In the entries below, every line with the string "Modificacion" is to be reported.

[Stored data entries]
+++++

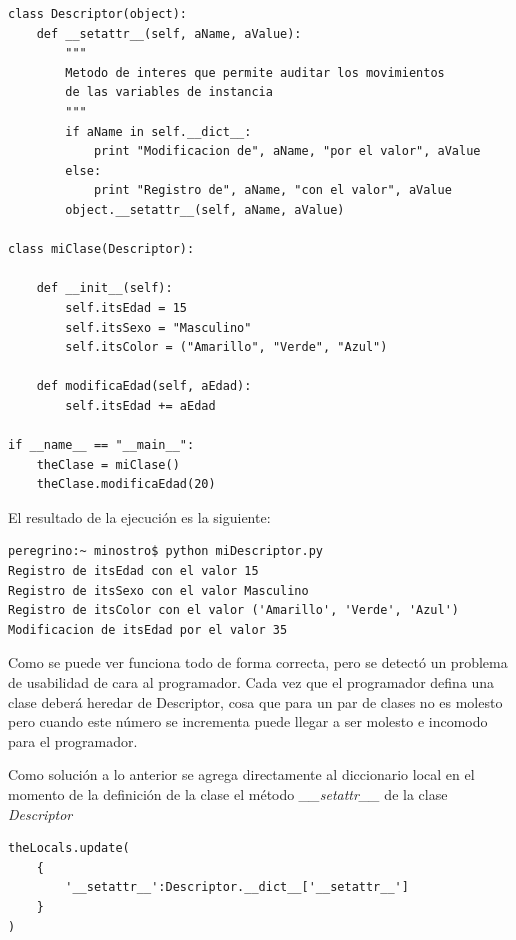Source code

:\documentclass[12pt,legalpaper]{report}
\begin{document}
\begin{singlespace}
\begin{lstlisting}[style=Python]
class Descriptor(object):
    def __setattr__(self, aName, aValue):
        """
        Metodo de interes que permite auditar los movimientos
        de las variables de instancia
        """
        if aName in self.__dict__:
            print "Modificacion de", aName, "por el valor", aValue
        else:
            print "Registro de", aName, "con el valor", aValue
        object.__setattr__(self, aName, aValue)

class miClase(Descriptor):
    
    def __init__(self):
        self.itsEdad = 15
        self.itsSexo = "Masculino"
        self.itsColor = ("Amarillo", "Verde", "Azul")
    
    def modificaEdad(self, aEdad):
        self.itsEdad += aEdad

if __name__ == "__main__":
    theClase = miClase()
    theClase.modificaEdad(20)
\end{lstlisting}
\end{singlespace}

El resultado de la ejecución es la siguiente:

\begin{singlespace}
\begin{lstlisting}[style=consola,numbers=none]
peregrino:~ minostro$ python miDescriptor.py
Registro de itsEdad con el valor 15
Registro de itsSexo con el valor Masculino
Registro de itsColor con el valor ('Amarillo', 'Verde', 'Azul')
Modificacion de itsEdad por el valor 35
\end{lstlisting}
\end{singlespace}

Como se puede ver funciona todo de forma correcta, pero se detectó un problema de usabilidad de cara al programador.  Cada vez que el programador defina una clase deberá heredar de Descriptor, cosa que para un par de clases no es molesto pero cuando este número se incrementa puede llegar a ser molesto e incomodo para el programador.

Como solución a lo anterior se agrega directamente al diccionario local en el momento de la definición de la clase el método \textit{\_\_setattr\_\_} de la clase \textit{Descriptor}

\begin{singlespace}
\begin{lstlisting}[style=consola,numbers=none]
theLocals.update(
    {
        '__setattr__':Descriptor.__dict__['__setattr__']
    }
)
\end{lstlisting}
\end{singlespace}
\end{document}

+++++

Completed task.
            print "Modificacion de", aName, "por el valor", aValue
Modificacion de itsEdad por el valor 35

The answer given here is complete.